Work instruction: Reproduce all of the data below without alteration; exclude every picture.

Listed records:
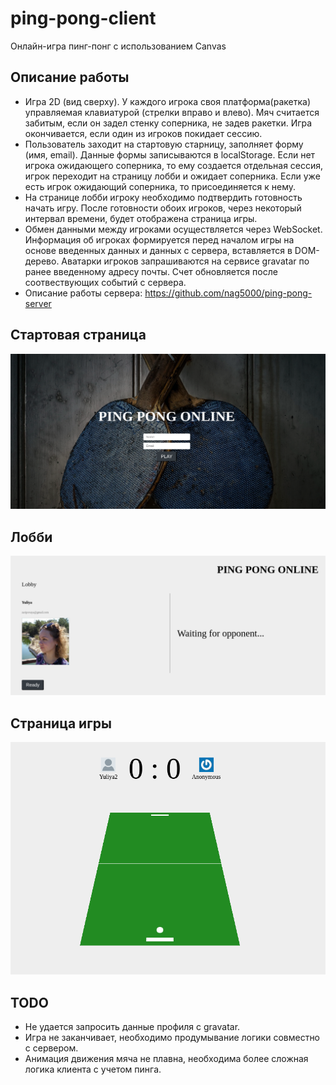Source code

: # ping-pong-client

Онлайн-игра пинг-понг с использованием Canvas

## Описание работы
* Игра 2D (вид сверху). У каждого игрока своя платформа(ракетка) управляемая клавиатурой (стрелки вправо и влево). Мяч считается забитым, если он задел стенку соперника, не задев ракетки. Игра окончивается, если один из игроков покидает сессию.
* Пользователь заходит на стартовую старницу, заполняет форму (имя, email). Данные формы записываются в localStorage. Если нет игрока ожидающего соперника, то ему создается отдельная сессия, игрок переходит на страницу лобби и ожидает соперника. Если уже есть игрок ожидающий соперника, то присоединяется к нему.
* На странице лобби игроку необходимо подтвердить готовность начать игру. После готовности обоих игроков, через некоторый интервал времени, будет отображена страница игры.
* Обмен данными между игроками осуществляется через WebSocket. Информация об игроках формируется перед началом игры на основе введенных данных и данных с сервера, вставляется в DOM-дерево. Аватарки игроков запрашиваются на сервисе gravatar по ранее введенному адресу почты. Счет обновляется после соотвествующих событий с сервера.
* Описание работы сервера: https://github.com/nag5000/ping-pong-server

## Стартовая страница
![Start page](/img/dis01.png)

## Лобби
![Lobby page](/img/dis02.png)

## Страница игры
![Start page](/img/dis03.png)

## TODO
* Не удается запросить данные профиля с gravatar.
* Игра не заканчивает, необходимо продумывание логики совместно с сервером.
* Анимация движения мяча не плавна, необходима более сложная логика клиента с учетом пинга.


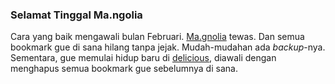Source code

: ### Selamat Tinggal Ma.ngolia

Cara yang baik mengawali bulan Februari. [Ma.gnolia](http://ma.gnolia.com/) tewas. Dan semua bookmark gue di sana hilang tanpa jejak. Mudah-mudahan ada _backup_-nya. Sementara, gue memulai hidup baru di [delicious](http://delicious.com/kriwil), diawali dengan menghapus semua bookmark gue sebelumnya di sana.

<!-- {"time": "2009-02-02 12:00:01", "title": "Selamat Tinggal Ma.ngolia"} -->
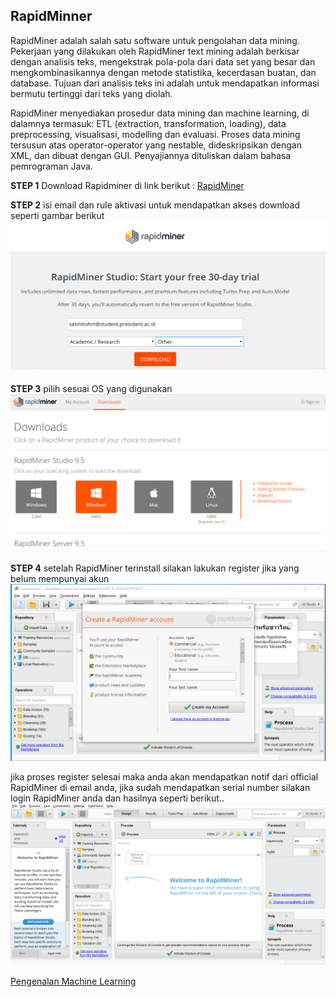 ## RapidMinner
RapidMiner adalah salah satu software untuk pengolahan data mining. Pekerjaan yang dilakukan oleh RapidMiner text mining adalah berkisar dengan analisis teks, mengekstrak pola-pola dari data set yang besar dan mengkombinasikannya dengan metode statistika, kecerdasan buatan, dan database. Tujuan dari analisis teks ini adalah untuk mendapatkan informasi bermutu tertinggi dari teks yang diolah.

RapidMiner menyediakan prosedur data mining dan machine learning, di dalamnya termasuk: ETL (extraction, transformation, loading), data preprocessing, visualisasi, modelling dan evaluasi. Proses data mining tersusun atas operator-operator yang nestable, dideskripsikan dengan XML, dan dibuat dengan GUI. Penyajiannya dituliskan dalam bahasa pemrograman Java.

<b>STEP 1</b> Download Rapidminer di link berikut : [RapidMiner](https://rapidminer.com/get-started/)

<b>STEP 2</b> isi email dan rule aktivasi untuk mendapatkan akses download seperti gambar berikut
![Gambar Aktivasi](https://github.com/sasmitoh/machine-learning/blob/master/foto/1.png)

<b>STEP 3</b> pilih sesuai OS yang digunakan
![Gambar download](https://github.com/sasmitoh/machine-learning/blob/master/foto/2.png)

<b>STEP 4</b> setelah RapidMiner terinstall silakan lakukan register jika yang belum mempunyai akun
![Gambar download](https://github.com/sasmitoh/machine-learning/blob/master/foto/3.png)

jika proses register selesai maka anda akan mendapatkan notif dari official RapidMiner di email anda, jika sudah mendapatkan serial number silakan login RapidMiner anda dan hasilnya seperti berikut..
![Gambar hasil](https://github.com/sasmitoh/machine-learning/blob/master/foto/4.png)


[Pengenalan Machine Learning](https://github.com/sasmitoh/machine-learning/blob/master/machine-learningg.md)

Your solution:
Source code

: # ping-pong-client

Онлайн-игра пинг-понг с использованием Canvas

## Описание работы
* Игра 2D (вид сверху). У каждого игрока своя платформа(ракетка) управляемая клавиатурой (стрелки вправо и влево). Мяч считается забитым, если он задел стенку соперника, не задев ракетки. Игра окончивается, если один из игроков покидает сессию.
* Пользователь заходит на стартовую старницу, заполняет форму (имя, email). Данные формы записываются в localStorage. Если нет игрока ожидающего соперника, то ему создается отдельная сессия, игрок переходит на страницу лобби и ожидает соперника. Если уже есть игрок ожидающий соперника, то присоединяется к нему.
* На странице лобби игроку необходимо подтвердить готовность начать игру. После готовности обоих игроков, через некоторый интервал времени, будет отображена страница игры.
* Обмен данными между игроками осуществляется через WebSocket. Информация об игроках формируется перед началом игры на основе введенных данных и данных с сервера, вставляется в DOM-дерево. Аватарки игроков запрашиваются на сервисе gravatar по ранее введенному адресу почты. Счет обновляется после соотвествующих событий с сервера.
* Описание работы сервера: https://github.com/nag5000/ping-pong-server

## Стартовая страница
![Start page](/img/dis01.png)

## Лобби
![Lobby page](/img/dis02.png)

## Страница игры
![Start page](/img/dis03.png)

## TODO
* Не удается запросить данные профиля с gravatar.
* Игра не заканчивает, необходимо продумывание логики совместно с сервером.
* Анимация движения мяча не плавна, необходима более сложная логика клиента с учетом пинга.


Source code

: ### Selamat Tinggal Ma.ngolia

Cara yang baik mengawali bulan Februari. [Ma.gnolia](http://ma.gnolia.com/) tewas. Dan semua bookmark gue di sana hilang tanpa jejak. Mudah-mudahan ada _backup_-nya. Sementara, gue memulai hidup baru di [delicious](http://delicious.com/kriwil), diawali dengan menghapus semua bookmark gue sebelumnya di sana.

<!-- {"time": "2009-02-02 12:00:01", "title": "Selamat Tinggal Ma.ngolia"} -->
 ## RapidMinner
RapidMiner adalah salah satu software untuk pengolahan data mining. Pekerjaan yang dilakukan oleh RapidMiner text mining adalah berkisar dengan analisis teks, mengekstrak pola-pola dari data set yang besar dan mengkombinasikannya dengan metode statistika, kecerdasan buatan, dan database. Tujuan dari analisis teks ini adalah untuk mendapatkan informasi bermutu tertinggi dari teks yang diolah.

RapidMiner menyediakan prosedur data mining dan machine learning, di dalamnya termasuk: ETL (extraction, transformation, loading), data preprocessing, visualisasi, modelling dan evaluasi. Proses data mining tersusun atas operator-operator yang nestable, dideskripsikan dengan XML, dan dibuat dengan GUI. Penyajiannya dituliskan dalam bahasa pemrograman Java.

<b>STEP 1</b> Download Rapidminer di link berikut : [RapidMiner](https://rapidminer.com/get-started/)

<b>STEP 2</b> isi email dan rule aktivasi untuk mendapatkan akses download seperti gambar berikut
![Gambar Aktivasi](https://github.com/sasmitoh/machine-learning/blob/master/foto/1.png)

<b>STEP 3</b> pilih sesuai OS yang digunakan
![Gambar download](https://github.com/sasmitoh/machine-learning/blob/master/foto/2.png)

<b>STEP 4</b> setelah RapidMiner terinstall silakan lakukan register jika yang belum mempunyai akun
![Gambar download](https://github.com/sasmitoh/machine-learning/blob/master/foto/3.png)

jika proses register selesai maka anda akan mendapatkan notif dari official RapidMiner di email anda, jika sudah mendapatkan serial number silakan login RapidMiner anda dan hasilnya seperti berikut..
![Gambar hasil](https://github.com/sasmitoh/machine-learning/blob/master/foto/4.png)


[Pengenalan Machine Learning](https://github.com/sasmitoh/machine-learning/blob/master/machine-learningg.md)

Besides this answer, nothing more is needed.